Wii Uses Elliptic Curve Cryptography For Saves
An anonymous reader writes "A user at the Nintendo-Scene forums just posted a lengthy post about his discovery that the Wii savegame files are signed and encrypted with NIST B 233 bit elliptic curve cryptography. Could this be the first step for a Wii softmod the homebrew community have waited for? From the post: 'It appears a Wii savegame file ends with a certificate chain. The certificates contains a public keypair (the one that is being "certified") and a signature (another number pair) from the signing entity. The number pairs are stored as a compound 60 bit data (first 30 bytes for the first number, and the next 30 bytes for the second). Hence, the first and middle byte is always 00 or 01 for keys, and 00 for signatures. One can check that the keys are indeed NIST B 233 keys using openssls EC_KEY_check_key function (code forthcoming).'"

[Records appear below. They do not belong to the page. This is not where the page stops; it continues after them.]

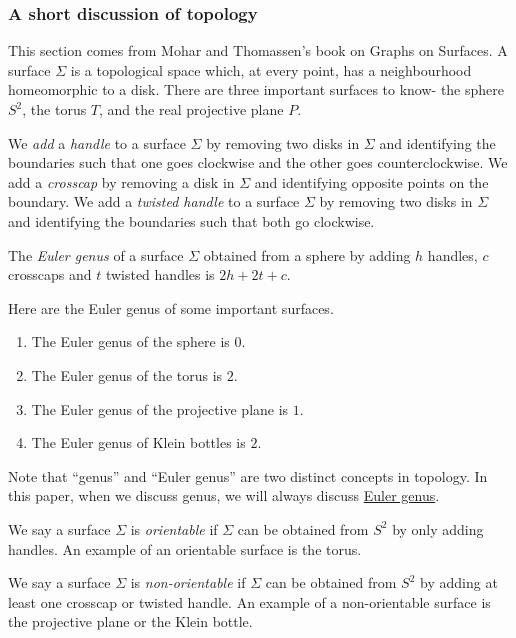\subsubsection{A short discussion of topology}\label{sssec:topology}
This section comes from Mohar and Thomassen's book on Graphs on Surfaces. \cite{moharGraphsSurfaces2001} A surface $\Sigma$ is a topological space which, at every point, has a neighbourhood homeomorphic to a disk. There are three important surfaces to know- the sphere $S^2$, the torus $T$, and the real projective plane $P$.
\par
We \textit{add} a \textit{handle} to a surface $\Sigma$ by removing two disks in $\Sigma$ and identifying the boundaries such that one goes clockwise and the other goes counterclockwise. We add a \textit{crosscap} by removing a disk in $\Sigma$ and identifying opposite points on the boundary. We add a \textit{twisted handle} to a surface $\Sigma$ by removing two disks in $\Sigma$ and identifying the boundaries such that both go clockwise.
\par
\begin{definition}
	The \textit{Euler genus} of a surface $\Sigma$ obtained from a sphere by adding $h$ handles, $c$ crosscaps and $t$ twisted handles is $2h + 2t + c$.
\end{definition}

\begin{example}
	Here are the Euler genus of some important surfaces.
	\begin{enumerate}
		\item The Euler genus of the sphere is $0$.
		\item The Euler genus of the torus is $2$.
		\item The Euler genus of the projective plane is $1$. 
		\item The Euler genus of Klein bottles is $2$. 
	\end{enumerate}
\end{example}

Note that ``genus'' and ``Euler genus'' are two distinct concepts in topology. In this paper, when we discuss genus, we will always discuss \underline{Euler genus}.

We say a surface $\Sigma$ is \textit{orientable} if $\Sigma$ can be obtained from $S^2$ by only adding handles. An example of an orientable surface is the torus.

We say a surface $\Sigma$ is \textit{non-orientable} if $\Sigma$ can be obtained from $S^2$ by adding at least one crosscap or twisted handle. An example of a non-orientable surface is the projective plane or the Klein bottle.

Why is it that we live in a world where our console gamesaves are protected more aggressively than our bank accounts and our identities combined?

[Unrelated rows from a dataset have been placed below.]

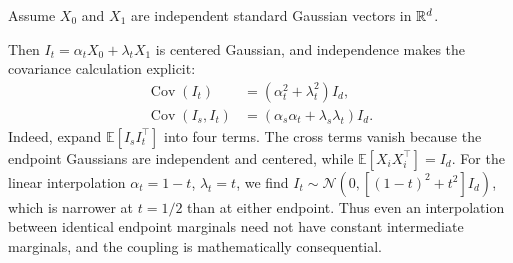 \documentclass[12pt,a4paper,oneside]{book}
\begin{document}
\begin{example}
\label{ex:gaussian-interpolants}
\label{src:p14q1}
\begin{Question}
Assume $X_0$ and $X_1$ are independent standard Gaussian vectors in
$\R^d$.
\end{Question}
\begin{solution}
Then $I_t=\alpha_tX_0+\lambda_tX_1$ is centered Gaussian, and independence
makes the covariance calculation explicit:
\begin{equation*}
\begin{aligned}
\operatorname{Cov}(I_t)&=(\alpha_t^2+\lambda_t^2)I_d,\\
\operatorname{Cov}(I_s,I_t)&=(\alpha_s\alpha_t+\lambda_s\lambda_t)I_d.
\end{aligned}
\end{equation*}
Indeed, expand $\mathbb E[I_sI_t^\top]$ into four terms.
The cross terms vanish because the endpoint Gaussians are independent
and centered, while $\mathbb E[X_iX_i^\top]=I_d$.
For the linear interpolation $\alpha_t=1-t$, $\lambda_t=t$,
we find $I_t\sim\mathcal N(0,[(1-t)^2+t^2]I_d)$, which is narrower
at $t=1/2$ than at either endpoint. Thus even an interpolation between
identical endpoint marginals need not have constant intermediate
marginals, and the coupling is mathematically consequential.
\end{solution}
\end{example}
\end{document}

In terms of bricking consoles, Nintendo's a little bit nicer about it. They'll still brick it, but they'll warn you first "hey, if your console is modded, this update's going to brick it, so you might want to abort now".

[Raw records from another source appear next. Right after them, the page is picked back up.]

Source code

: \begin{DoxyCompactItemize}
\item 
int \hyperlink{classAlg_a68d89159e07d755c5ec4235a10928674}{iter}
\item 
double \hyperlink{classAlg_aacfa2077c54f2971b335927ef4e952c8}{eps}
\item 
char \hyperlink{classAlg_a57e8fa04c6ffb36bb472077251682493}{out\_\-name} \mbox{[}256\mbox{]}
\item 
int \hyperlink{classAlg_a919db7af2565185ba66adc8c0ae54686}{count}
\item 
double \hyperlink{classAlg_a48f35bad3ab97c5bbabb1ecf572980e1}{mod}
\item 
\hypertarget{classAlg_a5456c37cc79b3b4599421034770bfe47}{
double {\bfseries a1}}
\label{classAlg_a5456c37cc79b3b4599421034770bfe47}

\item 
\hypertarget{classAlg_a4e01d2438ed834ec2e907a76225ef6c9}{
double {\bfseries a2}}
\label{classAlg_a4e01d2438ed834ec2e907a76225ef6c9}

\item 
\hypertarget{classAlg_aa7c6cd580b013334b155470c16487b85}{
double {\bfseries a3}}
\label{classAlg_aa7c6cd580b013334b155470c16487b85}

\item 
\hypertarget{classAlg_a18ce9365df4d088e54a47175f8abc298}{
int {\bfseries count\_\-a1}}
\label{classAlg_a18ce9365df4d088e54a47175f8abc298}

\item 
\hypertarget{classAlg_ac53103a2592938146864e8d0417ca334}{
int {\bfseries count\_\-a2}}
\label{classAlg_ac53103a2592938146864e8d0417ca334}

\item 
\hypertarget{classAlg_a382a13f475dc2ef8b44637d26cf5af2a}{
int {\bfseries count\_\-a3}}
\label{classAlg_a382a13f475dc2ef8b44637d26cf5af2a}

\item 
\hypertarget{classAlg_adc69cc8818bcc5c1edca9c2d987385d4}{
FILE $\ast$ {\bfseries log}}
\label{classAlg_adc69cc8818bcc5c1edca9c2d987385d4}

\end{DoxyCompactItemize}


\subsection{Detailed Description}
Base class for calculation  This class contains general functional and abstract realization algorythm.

By the way, with some games refusing to run without updating, this becomes one of those scenarios where if your console is modded, you have to get games illegally to make them work (assuming pirates have found a way to eliminate the code that forces the update).
"When the atomic bomb goes off there's devastation...but when the atomic bong goes off there's celebraaaaation!"
I happen to have a modded Xbox and a modded Wii
the Xbox has been my media center for about 4 years. I bought it the day it was easily moddable/hackable. It now plays the anime and movies from my server and also plays my dvds along with the games and imports. I really like the option to pay imports. I do speak and understand english, so there really is no reason I should wait 1-2 years for a game. Or movie...
After maybe 2.5 years the dvd reader died and I couldn't read discs anymore. I bought a replacement dvd player for the xbox and installed it myself, voiding my already dead warranty.
Morale of the story :
1 / I used my xbox in a "creative" way, exceeding by much what MS previewed/allowed me to do with it. I had fun with it, and I didn't have to build or buy a pre-made media center.
2 / When it got broken I just had to buy a small, cheap part. not a full xbox, as a "no user servicable parts inside" box concept would have made me.
Episode 2, the WII
Take story from ep.1, make hardware standard pc stuff as in xbox, rinse, repeat.
Guess I, too, am just old fashioned in some ways. I'm too cheap to have every piece of kit I want, so I like to tinker with consoles to give them all the bells and whistles I cannot afford otherwise...
It takes 40+ muscles to frown, but only four to extend your arm and bitchslap the motherfucker
Clearly, the people who make our video games are far more competent than those protecting those other things like votes, money, identity, etc.
Actually, it makes a sort of perverse sense. It's pretty easy to write bog-standard business applications that do CRUD (in both the database & other sense), but it's not so easy to program a game that has to run at acceptable frame rates.